Es ist ein Verfassungsrecht, von dem natürlich jeder Gebrauch machen kann: in den Artikeln 35 und 53 der Sächsischen Verfassung ist das Petitionsrecht beschrieben. Folgerichtig hat der Sächsische Landtag einen eigens dafür zuständigen Ausschuss eingerichtet. Der Vorsitz liegt bei Kerstin Lauterbach (DIE LINKE). Wir haben sie einen Tag lang begleitet.

In der Tür zu ihrem Büro steht eine zierliche, freundlich lächelnde Frau mit wachem Blick und einer Ausstrahlung, die Kompetenz und Gelassenheit gleichermaßen transportiert.
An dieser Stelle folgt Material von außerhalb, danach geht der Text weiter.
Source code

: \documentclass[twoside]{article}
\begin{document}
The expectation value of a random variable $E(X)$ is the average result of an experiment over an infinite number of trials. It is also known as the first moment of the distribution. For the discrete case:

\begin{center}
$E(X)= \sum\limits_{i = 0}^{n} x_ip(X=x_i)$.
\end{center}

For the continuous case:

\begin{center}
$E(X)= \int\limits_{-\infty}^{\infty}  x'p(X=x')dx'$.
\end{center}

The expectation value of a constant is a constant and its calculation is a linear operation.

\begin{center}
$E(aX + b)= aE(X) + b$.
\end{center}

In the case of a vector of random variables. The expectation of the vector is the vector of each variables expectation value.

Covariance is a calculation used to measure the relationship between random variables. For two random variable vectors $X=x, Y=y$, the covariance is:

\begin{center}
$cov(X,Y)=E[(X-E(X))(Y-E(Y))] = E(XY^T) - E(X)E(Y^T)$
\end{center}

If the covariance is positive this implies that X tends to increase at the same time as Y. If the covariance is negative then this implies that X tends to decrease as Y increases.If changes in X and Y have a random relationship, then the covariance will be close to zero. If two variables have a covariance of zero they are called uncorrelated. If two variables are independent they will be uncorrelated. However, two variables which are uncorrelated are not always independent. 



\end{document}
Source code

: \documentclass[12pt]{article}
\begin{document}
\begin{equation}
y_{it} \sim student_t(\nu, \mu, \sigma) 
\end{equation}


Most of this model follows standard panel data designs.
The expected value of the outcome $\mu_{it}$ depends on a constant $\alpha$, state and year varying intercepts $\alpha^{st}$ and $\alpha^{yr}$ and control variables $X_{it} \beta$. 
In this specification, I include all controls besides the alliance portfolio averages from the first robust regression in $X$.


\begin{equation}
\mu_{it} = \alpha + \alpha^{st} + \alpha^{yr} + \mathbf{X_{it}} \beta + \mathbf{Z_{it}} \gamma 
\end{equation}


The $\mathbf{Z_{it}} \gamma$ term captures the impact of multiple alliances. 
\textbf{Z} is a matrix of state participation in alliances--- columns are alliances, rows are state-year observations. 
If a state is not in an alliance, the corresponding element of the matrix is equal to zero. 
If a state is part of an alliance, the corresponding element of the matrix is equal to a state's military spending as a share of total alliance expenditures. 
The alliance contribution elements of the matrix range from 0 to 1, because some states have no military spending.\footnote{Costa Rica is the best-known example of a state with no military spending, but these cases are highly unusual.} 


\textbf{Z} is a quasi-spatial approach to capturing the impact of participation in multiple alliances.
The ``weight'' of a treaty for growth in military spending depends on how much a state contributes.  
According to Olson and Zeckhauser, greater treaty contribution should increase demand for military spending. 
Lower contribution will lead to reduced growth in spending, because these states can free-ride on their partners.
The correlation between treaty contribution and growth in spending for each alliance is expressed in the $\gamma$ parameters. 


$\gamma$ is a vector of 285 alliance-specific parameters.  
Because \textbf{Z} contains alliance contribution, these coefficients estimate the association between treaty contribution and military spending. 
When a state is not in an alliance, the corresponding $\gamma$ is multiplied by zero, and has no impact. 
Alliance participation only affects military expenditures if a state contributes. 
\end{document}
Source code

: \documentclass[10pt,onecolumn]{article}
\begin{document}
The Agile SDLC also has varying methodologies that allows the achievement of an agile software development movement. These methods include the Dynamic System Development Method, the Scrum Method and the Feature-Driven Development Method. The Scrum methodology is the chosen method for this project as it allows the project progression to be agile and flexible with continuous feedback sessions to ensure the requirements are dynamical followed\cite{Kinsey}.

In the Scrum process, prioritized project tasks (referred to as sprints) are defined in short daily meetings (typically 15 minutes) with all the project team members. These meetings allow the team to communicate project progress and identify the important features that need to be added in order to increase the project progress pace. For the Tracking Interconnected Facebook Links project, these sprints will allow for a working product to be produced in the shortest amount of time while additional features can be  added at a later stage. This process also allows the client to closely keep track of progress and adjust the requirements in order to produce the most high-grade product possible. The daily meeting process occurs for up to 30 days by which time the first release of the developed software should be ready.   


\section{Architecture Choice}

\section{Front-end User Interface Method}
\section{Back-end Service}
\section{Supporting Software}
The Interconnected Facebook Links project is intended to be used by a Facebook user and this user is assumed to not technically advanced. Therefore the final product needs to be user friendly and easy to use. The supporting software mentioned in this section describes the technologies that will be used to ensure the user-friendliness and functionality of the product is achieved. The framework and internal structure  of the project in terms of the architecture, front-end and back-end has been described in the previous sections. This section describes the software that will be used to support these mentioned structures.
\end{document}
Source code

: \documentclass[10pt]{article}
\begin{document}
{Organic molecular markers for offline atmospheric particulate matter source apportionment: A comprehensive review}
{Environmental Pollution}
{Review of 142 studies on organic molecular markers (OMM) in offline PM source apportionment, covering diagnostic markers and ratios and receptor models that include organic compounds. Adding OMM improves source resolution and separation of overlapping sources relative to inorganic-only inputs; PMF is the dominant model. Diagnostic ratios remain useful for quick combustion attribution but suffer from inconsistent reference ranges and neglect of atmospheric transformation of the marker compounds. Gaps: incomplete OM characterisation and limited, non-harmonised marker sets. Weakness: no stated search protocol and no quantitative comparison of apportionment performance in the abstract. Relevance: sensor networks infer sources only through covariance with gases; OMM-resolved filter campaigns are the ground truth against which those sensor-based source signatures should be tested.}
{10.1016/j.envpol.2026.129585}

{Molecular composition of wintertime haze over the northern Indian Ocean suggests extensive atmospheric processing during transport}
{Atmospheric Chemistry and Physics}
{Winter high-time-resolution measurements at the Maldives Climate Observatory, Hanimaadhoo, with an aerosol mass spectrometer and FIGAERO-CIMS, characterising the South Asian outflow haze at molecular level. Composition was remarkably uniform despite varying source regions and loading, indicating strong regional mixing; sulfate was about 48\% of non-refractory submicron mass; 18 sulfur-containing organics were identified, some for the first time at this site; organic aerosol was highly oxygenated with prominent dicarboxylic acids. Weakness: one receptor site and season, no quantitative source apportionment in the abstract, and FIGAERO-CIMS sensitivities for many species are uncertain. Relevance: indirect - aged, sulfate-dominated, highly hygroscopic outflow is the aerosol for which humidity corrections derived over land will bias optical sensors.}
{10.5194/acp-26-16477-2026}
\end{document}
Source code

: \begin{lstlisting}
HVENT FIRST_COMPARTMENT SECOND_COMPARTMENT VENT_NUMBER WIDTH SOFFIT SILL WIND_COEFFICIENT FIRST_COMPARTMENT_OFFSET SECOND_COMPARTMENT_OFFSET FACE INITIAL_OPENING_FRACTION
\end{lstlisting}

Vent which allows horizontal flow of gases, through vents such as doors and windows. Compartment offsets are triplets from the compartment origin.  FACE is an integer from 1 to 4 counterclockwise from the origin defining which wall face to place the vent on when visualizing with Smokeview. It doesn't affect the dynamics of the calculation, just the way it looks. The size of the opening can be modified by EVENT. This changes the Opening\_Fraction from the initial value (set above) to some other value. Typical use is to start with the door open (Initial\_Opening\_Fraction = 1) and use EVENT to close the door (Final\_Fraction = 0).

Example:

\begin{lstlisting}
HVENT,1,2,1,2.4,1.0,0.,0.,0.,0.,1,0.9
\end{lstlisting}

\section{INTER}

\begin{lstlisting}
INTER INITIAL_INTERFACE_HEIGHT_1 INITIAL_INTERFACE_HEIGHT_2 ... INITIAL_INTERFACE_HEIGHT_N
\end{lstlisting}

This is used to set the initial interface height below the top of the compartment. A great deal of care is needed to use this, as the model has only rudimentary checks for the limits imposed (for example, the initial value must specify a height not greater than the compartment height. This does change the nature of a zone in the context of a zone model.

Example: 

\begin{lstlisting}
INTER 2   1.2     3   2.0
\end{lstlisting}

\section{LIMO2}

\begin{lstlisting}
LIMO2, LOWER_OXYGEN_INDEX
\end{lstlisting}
Kerstin Lauterbach, so ist im „Volkshandbuch“ des Sächsischen Landtages nachzulesen, stammt aus Halle/Saale, lebt aber in Großenhain und ist dort Stadträtin gewesen, von 2004 bis 2006, und nun wieder seit 2009. Als Abgeordnete und Mitglied des Sächsischen Landtages feiert sie in diesem Jahr ihr Zehnjähriges.

Kerstin Lauterbach ist Berichterstatterin für die Beratung einer Petition, die sich mit Tier- und Naturschutz im Rahmen des Landesjagdgesetzes befasst. Als einmalig bezeichnet sie nun die Tatsache, dass ihr die Fraktionen „vollständig“ den Rücken gestärkt hätten, die Petenten in Sachen „Rotwild in Sachsen“ zu einer informellen Anhörung einladen zu können. Der Vorwurf, den die Petenten gegenüber dem Gesetzgeber formulieren ist so klar wie kurz: „Die Auslegung des Landesjagdgesetzes schadet Tier- und Naturschutz“.

Abschuss zu früh?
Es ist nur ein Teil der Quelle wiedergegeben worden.